TASK GOAL.
Each line of the material below that holds the word "homomorphism" needs to be copied.

DATASET CONTENT.
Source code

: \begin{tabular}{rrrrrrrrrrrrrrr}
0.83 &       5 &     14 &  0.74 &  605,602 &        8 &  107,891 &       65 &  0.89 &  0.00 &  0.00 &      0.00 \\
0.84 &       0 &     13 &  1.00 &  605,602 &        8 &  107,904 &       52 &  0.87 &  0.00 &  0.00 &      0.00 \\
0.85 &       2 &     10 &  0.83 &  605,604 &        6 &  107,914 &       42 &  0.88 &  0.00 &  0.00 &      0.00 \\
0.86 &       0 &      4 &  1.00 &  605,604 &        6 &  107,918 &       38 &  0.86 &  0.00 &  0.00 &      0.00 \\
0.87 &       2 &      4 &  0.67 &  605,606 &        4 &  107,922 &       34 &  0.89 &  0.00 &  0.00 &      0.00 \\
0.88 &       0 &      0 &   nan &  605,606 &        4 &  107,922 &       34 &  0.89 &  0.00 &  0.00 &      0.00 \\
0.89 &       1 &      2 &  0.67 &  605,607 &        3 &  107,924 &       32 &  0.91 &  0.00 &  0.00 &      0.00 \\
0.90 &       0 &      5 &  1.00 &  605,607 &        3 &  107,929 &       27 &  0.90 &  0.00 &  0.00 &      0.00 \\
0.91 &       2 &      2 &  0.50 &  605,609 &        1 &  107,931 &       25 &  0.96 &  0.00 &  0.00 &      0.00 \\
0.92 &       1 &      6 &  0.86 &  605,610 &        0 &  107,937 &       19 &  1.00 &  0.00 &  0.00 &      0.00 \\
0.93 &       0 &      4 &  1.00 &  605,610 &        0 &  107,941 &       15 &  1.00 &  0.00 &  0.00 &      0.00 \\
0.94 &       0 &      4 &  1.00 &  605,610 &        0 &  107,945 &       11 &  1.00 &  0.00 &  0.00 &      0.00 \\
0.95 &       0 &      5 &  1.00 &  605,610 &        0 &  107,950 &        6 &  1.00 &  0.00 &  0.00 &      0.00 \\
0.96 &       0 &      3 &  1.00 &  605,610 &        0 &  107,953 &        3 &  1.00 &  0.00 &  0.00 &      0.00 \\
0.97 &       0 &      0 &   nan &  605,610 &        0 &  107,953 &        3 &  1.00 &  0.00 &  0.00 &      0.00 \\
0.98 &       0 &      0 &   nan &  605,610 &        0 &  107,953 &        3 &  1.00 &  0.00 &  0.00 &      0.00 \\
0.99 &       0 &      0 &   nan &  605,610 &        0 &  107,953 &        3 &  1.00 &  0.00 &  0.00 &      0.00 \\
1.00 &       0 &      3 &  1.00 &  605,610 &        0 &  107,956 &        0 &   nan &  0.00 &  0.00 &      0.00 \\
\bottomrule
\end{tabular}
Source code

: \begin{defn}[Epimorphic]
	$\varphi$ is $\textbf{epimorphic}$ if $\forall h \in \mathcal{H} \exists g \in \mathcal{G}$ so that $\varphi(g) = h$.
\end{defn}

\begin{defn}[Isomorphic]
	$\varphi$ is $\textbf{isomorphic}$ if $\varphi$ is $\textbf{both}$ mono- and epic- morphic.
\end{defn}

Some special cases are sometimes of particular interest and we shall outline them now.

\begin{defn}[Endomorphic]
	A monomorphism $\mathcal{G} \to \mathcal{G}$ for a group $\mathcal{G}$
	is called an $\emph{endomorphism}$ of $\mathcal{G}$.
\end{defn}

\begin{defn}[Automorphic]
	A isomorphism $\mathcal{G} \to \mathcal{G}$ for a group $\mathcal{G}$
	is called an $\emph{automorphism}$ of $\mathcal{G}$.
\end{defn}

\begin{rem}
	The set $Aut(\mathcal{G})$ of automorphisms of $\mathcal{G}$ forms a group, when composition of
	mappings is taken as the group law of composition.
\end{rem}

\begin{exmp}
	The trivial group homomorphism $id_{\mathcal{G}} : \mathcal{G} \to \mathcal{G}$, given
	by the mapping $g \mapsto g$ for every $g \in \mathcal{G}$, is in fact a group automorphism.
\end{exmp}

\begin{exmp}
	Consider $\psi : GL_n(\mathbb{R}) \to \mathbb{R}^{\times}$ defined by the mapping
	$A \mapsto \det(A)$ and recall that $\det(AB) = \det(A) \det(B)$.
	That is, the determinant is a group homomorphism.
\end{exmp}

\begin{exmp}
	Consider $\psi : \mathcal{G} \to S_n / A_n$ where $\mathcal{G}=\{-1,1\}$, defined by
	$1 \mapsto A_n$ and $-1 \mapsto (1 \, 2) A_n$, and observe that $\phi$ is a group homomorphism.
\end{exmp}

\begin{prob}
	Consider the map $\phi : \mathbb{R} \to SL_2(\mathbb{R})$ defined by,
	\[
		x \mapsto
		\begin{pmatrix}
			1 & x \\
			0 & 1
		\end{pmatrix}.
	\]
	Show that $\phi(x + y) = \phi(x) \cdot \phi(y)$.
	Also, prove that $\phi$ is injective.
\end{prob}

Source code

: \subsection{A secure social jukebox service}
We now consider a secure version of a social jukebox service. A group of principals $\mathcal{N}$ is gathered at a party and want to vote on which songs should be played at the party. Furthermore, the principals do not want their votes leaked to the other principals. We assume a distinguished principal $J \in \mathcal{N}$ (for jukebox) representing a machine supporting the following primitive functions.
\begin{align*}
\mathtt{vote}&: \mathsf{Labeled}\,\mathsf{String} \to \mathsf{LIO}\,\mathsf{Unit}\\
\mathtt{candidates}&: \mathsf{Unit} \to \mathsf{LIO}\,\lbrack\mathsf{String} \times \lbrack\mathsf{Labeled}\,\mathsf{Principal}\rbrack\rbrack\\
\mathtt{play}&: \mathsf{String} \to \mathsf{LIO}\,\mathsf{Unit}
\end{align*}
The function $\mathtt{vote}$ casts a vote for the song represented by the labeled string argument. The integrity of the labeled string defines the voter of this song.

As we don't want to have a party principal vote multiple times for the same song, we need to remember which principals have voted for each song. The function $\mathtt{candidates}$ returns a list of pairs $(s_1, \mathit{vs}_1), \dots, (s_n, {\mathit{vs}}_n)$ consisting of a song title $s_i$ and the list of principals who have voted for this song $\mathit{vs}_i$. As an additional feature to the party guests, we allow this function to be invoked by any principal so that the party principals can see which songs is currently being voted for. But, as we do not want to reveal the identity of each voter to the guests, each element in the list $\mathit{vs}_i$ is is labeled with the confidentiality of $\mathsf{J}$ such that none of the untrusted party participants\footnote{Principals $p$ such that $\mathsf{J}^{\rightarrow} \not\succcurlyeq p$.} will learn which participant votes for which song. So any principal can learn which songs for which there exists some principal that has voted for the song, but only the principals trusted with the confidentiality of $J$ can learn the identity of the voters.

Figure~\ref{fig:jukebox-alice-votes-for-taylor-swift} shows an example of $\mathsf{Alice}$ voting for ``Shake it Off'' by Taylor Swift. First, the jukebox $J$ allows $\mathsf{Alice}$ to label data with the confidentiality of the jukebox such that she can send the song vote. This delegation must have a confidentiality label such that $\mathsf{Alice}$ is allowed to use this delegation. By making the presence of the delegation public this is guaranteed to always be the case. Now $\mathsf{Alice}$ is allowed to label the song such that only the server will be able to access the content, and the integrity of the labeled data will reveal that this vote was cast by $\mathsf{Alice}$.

RESULT.
	The trivial group homomorphism $id_{\mathcal{G}} : \mathcal{G} \to \mathcal{G}$, given
	That is, the determinant is a group homomorphism.
	$1 \mapsto A_n$ and $-1 \mapsto (1 \, 2) A_n$, and observe that $\phi$ is a group homomorphism.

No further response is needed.